Data items:
· · ·

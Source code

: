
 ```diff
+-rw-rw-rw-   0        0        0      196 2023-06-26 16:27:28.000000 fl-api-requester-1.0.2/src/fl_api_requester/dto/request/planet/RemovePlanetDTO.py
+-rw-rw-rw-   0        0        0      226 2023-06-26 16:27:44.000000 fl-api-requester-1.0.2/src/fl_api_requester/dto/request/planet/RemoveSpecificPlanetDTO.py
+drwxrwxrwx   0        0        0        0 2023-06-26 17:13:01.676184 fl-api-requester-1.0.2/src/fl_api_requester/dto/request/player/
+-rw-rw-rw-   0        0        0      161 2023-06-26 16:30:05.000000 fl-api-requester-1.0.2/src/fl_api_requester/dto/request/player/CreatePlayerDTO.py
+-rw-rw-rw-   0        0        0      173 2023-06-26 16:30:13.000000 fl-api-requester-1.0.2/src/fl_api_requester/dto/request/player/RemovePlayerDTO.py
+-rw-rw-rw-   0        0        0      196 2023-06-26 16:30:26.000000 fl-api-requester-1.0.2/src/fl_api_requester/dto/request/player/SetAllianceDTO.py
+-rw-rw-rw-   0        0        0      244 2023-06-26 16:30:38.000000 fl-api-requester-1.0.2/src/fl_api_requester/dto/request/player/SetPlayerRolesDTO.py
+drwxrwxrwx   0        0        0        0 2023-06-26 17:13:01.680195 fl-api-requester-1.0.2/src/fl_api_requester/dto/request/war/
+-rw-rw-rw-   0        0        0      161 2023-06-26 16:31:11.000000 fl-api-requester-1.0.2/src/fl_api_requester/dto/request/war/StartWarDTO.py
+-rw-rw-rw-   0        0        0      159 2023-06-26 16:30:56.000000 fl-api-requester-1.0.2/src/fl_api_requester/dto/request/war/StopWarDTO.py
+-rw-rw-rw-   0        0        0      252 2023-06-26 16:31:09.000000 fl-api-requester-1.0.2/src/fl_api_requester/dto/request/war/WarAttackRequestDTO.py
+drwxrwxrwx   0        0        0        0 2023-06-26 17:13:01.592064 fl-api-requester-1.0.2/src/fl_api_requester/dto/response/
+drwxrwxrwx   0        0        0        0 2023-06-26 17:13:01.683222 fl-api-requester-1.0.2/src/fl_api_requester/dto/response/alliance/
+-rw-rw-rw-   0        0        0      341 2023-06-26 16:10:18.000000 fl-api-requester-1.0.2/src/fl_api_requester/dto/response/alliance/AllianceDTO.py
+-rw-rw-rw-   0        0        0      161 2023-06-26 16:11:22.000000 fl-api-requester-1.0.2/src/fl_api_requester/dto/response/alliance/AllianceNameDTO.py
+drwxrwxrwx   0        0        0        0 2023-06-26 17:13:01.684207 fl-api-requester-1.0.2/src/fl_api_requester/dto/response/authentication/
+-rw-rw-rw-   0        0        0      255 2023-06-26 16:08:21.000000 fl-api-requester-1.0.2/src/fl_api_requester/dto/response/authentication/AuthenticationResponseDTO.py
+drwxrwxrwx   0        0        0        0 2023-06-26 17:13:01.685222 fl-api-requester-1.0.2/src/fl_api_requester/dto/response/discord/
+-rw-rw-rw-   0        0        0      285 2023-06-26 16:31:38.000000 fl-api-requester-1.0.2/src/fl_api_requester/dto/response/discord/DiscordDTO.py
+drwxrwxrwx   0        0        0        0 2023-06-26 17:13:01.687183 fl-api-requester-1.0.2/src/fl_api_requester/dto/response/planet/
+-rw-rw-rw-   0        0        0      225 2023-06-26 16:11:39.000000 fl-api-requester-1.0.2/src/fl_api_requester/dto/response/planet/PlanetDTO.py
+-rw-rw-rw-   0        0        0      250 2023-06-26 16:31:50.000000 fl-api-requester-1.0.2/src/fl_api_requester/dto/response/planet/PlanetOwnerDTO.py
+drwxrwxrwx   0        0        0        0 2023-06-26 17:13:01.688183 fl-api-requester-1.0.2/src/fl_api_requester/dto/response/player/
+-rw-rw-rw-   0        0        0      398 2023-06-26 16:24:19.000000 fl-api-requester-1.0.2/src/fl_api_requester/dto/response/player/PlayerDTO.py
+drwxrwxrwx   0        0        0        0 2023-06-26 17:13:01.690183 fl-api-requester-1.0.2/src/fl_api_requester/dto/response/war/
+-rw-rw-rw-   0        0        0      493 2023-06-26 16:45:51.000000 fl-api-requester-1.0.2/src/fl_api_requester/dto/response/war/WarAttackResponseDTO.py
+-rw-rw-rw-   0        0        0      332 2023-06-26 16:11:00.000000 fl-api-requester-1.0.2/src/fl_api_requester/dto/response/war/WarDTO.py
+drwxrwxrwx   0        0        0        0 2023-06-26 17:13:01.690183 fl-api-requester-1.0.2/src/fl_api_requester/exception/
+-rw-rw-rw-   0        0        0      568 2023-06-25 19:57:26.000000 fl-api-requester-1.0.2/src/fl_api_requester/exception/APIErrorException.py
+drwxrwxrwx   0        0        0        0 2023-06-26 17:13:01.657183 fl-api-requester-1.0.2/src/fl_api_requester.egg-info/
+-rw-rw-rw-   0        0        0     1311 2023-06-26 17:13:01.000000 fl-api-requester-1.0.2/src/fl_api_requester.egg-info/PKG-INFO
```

· · ·

WORK INSTRUCTIONS: Find the lines in the data that include "discord", then copy each of them.

RESPONSE AREA:
+drwxrwxrwx   0        0        0        0 2023-06-26 17:13:01.685222 fl-api-requester-1.0.2/src/fl_api_requester/dto/response/discord/
+-rw-rw-rw-   0        0        0      285 2023-06-26 16:31:38.000000 fl-api-requester-1.0.2/src/fl_api_requester/dto/response/discord/DiscordDTO.py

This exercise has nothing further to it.